Gülen, 72, hat Papst Johannes Paul II. getroffen und setzt sich für interreligiösen Dialog ein, er predigt, dass Islam und Demokratie einander nicht ausschließen. Aber seine Bewegung hat weder eine transparente Hierarchie noch einen regulären Apparat. Außerdem lebt der Mann seit 1999 nicht in seiner Heimat, sondern in Pennsylvania. Gülen ging dorthin, als er in der Türkei eines Putschversuchs beschuldigt wurde. Obwohl er freigesprochen wurde, blieb er in den USA. Die türkische Gesellschaft sei noch zu gespalten, sagte er; er wolle die Spannungen nicht verschärfen.

Dass diese Spannungen nun die Regierungspartei AKP erreicht haben, mag auf den ersten Blick verwundern. Ministerpräsident Tayyip Erdoğan galt lange als Sympathisant Gülens, in den Augen von Verschwörungstheoretikern gar als eine Puppe des Imams, eingesetzt, um die laizistische Republik auszuhöhlen. Allerdings hat sich Gülen nie für oder gegen eine türkische Regierung ausgesprochen. Am deutlichsten äußerte er sich 2010 zu den diplomatischen Künsten Erdoğans. Gülen prangerte an, dass der eine Hilfsflottille nach Gaza fahren ließ, ohne das mit Israel abgesprochen zu haben. Beim Angriff israelischer Spezialkräfte auf die Schiffe waren neun Menschen getötet worden.

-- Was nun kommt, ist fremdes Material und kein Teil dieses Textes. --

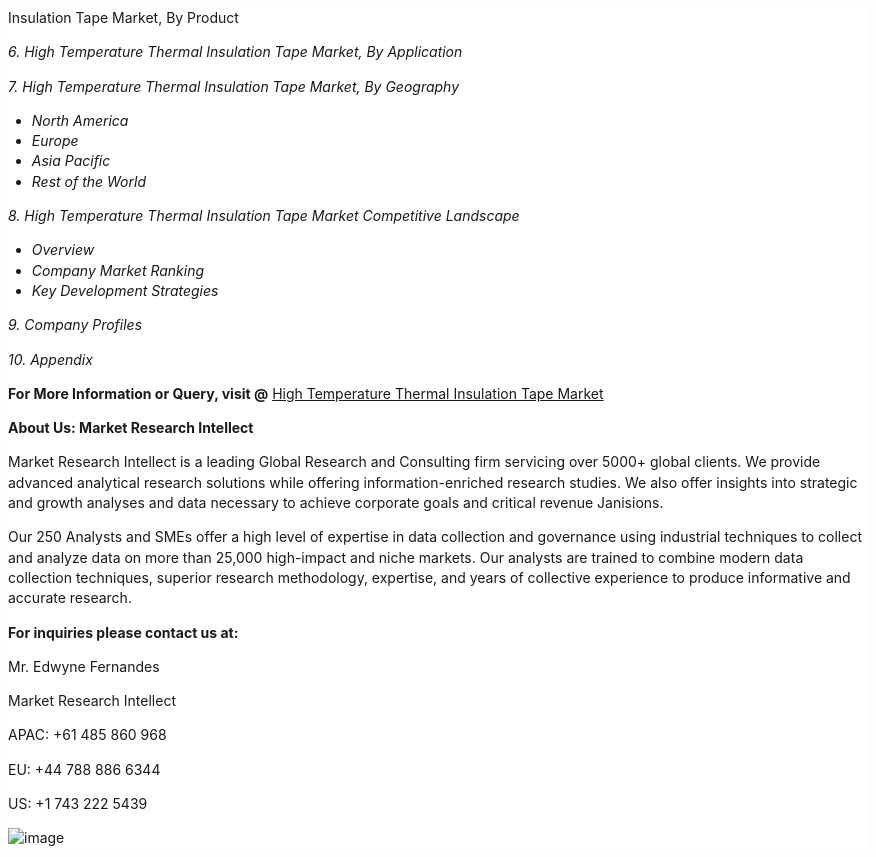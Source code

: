 Insulation Tape Market, By Product</span></em></p><p><em><span class="font-[700]">6. High Temperature Thermal Insulation Tape Market, By Application</span></em></p><p><em><span class="font-[700]">7. High Temperature Thermal Insulation Tape Market, By Geography</span></em></p><ul><li><em><span class="">North America</span></em></li><li><em><span class="">Europe</span></em></li><li><em><span class="">Asia Pacific</span></em></li><li><em><span class="">Rest of the World</span></em></li></ul><p><em><span class="font-[700]">8. High Temperature Thermal Insulation Tape Market Competitive Landscape</span></em></p><ul><li><em><span class="">Overview</span></em></li><li><em><span class="">Company Market Ranking</span></em></li><li><em><span class="">Key Development Strategies</span></em></li></ul><p><em><span class="font-[700]">9. Company Profiles</span></em></p><p><em><span class="font-[700]">10. Appendix</span></em></p><p><span class="font-[700]"><strong>For More Information or Query, visit&nbsp;@</strong>&nbsp;</span><span class="font-[700]"><a href="https://www.marketresearchintellect.com/product/global-high-temperature-thermal-insulation-tape-market/?utm_source=Linkedin&utm_medium=815" target="_blank" data-tracking-control-name="article-ssr-frontend-pulse_little-text-block" data-tracking-will-navigate="" data-test-link="">High Temperature Thermal Insulation Tape Market</a></span></p><p><strong><span class="font-[700]">About Us: Market Research Intellect</span></strong></p><p><span class="">Market Research Intellect is a leading Global Research and Consulting firm servicing over 5000+ global clients. We provide advanced analytical research solutions while offering information-enriched research studies.&nbsp;</span>We also offer insights into strategic and growth analyses and data necessary to achieve corporate goals and critical revenue Janisions.</p><p><span class="">Our 250 Analysts and SMEs offer a high level of expertise in data collection and governance using industrial techniques to collect and analyze data on more than 25,000 high-impact and niche markets. Our analysts are trained to combine modern data collection techniques, superior research methodology, expertise, and years of collective experience to produce informative and accurate research.</span></p><p><strong>For inquiries please contact us at:</strong></p><p>Mr. Edwyne Fernandes</p><p>Market Research Intellect</p><p>APAC: +61 485 860 968</p><p>EU: +44 788 886 6344</p><p>US: +1 743 222 5439</p>
![image](https://github.com/user-attachments/assets/b819f991-fea4-4254-bc77-0ca25046a15e)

Nun soll Gülen hinter den Razzien gegen Erdoğan-Vertraute stecken. Laut Erdoğan versucht er erneut einen Staatsstreich, diesmal aus der Ferne, und unter dem Vorwand von Korruptionsermittlungen. Gülen reagierte auf seiner Website herkul.org entrüstet: "Die Menschen stöhnen abermals auf, denn ihr Herz ist gebrochen. Abermals schämen sie sich, einem Leuchtkäfer Beifall geklatscht zu haben, als wäre es der Stern Sirius; man beugt den Kopf und sagt: Allah, verzeih mir!"

Einer der 100 einflussreichsten Menschen der Welt

Zugleich legt Gülen seiner Gemeinde ans Herz, einfach ihre Arbeit fortzusetzen, ohne auf Skeptiker und Gegner zu achten. Als Sektierer verteufelt zu werden, das ist für Gülen-Anhänger, auch außerhalb ihrer Heimat, nichts Neues. In Russland lancierten Gülen-Gegner 1999 eine Medienkampagne, in der die Gülen-Schulen in Moskau und St. Petersburg als Erziehungslager für tschetschenische Terroristen dargestellt wurden, obwohl die Schüler, unter ihnen Kinder hoher russischer Beamter, bei wissenschaftlichen Wettbewerben abräumten. In China wird der Gemeinde eine heimliche Unterstützung des Turkvolks der Uiguren unterstellt. Auch in Deutschland, wo die Gemeinde zwei Dutzend Schulen betreibt, gibt es Stimmen, die sie mit Scientology vergleichen.

Dieses Jahr wählte das Time Magazine Fethullah Gülen zu einem der 100 einflussreichsten Menschen der Welt. Die Begründung: "Er wird von beinahe so vielen Türken verachtet, wie ihn lieben. Aber als mächtigster Befürworter der Mäßigung in der islamischen Welt führt Gülen eine dringend nötige Kampagne."